Colosimo Marc E, Peterson Matthew W, Mardis Scott, Hirschman Lynette
The MITRE Corporation, 202 Burlington Rd, Bedford MA 01730, USA.
Source Code Biol Med. 2011 Aug 18;6:13. doi: 10.1186/1751-0473-6-13.
Current sequencing technology makes it practical to sequence many samples of a given organism, raising new challenges for the processing and interpretation of large genomics data sets with associated metadata. Traditional computational phylogenetic methods are ideal for studying the evolution of gene/protein families and using those to infer the evolution of an organism, but are less than ideal for the study of the whole organism mainly due to the presence of insertions/deletions/rearrangements. These methods provide the researcher with the ability to group a set of samples into distinct genotypic groups based on sequence similarity, which can then be associated with metadata, such as host information, pathogenicity, and time or location of occurrence. Genotyping is critical to understanding, at a genomic level, the origin and spread of infectious diseases. Increasingly, genotyping is coming into use for disease surveillance activities, as well as for microbial forensics. The classic genotyping approach has been based on phylogenetic analysis, starting with a multiple sequence alignment. Genotypes are then established by expert examination of phylogenetic trees. However, these traditional single-processor methods are suboptimal for rapidly growing sequence datasets being generated by next-generation DNA sequencing machines, because they increase in computational complexity quickly with the number of sequences.
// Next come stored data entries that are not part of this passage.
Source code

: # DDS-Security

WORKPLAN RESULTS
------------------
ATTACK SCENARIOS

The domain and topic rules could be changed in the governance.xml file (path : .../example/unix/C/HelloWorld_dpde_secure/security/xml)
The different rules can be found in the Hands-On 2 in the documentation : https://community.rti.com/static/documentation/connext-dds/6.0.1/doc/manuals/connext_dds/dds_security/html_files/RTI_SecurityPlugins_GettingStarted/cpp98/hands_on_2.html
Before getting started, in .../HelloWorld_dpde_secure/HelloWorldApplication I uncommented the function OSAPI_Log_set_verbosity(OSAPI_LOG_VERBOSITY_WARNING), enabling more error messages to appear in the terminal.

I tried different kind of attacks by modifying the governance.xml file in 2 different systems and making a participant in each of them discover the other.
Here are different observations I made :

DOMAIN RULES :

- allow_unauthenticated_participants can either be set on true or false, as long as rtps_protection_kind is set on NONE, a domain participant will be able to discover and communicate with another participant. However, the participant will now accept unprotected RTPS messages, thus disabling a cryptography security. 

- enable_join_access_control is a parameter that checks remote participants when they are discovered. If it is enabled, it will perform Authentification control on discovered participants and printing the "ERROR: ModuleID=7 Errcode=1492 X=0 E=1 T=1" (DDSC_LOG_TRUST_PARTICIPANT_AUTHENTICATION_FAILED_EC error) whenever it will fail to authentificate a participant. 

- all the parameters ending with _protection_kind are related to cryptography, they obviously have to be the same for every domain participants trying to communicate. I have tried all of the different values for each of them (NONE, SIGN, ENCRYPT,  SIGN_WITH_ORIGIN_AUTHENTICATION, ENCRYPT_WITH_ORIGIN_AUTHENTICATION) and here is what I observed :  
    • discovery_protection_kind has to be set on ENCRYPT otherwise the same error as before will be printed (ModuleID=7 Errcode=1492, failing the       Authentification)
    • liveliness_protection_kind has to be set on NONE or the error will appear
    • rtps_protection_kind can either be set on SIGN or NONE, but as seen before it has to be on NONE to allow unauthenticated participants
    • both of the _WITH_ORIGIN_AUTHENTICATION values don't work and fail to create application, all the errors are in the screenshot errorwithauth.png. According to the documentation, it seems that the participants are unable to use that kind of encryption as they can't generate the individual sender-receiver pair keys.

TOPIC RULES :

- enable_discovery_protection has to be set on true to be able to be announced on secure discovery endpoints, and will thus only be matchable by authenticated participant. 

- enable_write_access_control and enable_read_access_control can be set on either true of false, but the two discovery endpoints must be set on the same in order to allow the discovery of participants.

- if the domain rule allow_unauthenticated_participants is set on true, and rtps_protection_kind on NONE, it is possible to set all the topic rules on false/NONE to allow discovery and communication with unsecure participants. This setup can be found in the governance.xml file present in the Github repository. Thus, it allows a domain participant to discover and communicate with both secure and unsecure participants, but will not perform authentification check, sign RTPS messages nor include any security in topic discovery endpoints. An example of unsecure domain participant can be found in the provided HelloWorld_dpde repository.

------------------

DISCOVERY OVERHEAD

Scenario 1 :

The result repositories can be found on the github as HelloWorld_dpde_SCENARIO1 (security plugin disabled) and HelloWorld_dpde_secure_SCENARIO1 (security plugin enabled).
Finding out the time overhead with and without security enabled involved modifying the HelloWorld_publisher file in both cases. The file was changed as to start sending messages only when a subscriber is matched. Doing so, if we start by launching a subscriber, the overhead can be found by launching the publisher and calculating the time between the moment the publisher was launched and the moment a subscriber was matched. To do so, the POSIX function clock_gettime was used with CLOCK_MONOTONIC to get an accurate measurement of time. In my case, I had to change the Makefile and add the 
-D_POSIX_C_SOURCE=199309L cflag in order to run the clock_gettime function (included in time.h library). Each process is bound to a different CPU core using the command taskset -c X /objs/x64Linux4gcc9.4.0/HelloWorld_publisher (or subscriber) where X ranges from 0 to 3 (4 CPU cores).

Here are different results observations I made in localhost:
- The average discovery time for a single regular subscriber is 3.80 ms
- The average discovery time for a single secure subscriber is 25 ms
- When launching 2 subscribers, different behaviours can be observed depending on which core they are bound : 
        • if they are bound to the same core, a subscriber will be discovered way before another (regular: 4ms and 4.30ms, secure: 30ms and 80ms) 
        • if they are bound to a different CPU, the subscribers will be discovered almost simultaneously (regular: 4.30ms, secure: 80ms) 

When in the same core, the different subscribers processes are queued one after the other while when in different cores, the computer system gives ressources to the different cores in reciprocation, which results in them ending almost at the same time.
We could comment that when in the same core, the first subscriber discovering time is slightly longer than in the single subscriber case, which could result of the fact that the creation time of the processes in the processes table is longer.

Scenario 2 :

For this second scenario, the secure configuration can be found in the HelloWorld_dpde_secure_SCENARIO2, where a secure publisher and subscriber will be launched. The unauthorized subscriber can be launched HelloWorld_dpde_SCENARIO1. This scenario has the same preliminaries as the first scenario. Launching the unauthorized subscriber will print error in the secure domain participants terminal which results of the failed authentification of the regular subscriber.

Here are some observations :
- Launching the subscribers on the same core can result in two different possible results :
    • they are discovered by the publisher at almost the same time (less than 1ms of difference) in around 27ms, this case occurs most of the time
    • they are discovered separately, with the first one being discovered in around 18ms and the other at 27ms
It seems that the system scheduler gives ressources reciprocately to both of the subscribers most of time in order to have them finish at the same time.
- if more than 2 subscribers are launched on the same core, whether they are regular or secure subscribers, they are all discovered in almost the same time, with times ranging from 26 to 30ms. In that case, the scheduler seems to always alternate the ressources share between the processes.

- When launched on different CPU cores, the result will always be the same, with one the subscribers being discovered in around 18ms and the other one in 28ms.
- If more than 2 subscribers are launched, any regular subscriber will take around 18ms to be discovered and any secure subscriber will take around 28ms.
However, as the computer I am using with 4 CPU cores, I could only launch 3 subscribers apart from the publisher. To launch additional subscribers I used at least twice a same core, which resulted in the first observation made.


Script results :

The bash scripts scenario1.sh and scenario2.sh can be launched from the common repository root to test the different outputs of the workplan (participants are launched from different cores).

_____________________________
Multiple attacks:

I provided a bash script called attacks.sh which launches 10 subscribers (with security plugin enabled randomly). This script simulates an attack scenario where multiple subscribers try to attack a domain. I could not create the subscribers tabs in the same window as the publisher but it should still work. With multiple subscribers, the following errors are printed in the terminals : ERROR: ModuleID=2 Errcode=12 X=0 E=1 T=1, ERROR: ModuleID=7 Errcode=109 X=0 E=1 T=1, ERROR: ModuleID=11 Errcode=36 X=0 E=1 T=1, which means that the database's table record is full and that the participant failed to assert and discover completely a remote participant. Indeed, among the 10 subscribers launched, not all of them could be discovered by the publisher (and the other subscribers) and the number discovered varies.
Nephele is a suite of tools that uses the complete composition vector algorithm to represent each sequence in the dataset as a vector derived from its constituent k-mers by passing the need for multiple sequence alignment, and affinity propagation clustering to group the sequences into genotypes based on a distance measure over the vectors. Our methods produce results that correlate well with expert-defined clades or genotypes, at a fraction of the computational cost of traditional phylogenetic methods run on traditional hardware. Nephele can use the open-source Hadoop implementation of MapReduce to parallelize execution using multiple compute nodes. We were able to generate a neighbour-joined tree of over 10,000 16S samples in less than 2 hours.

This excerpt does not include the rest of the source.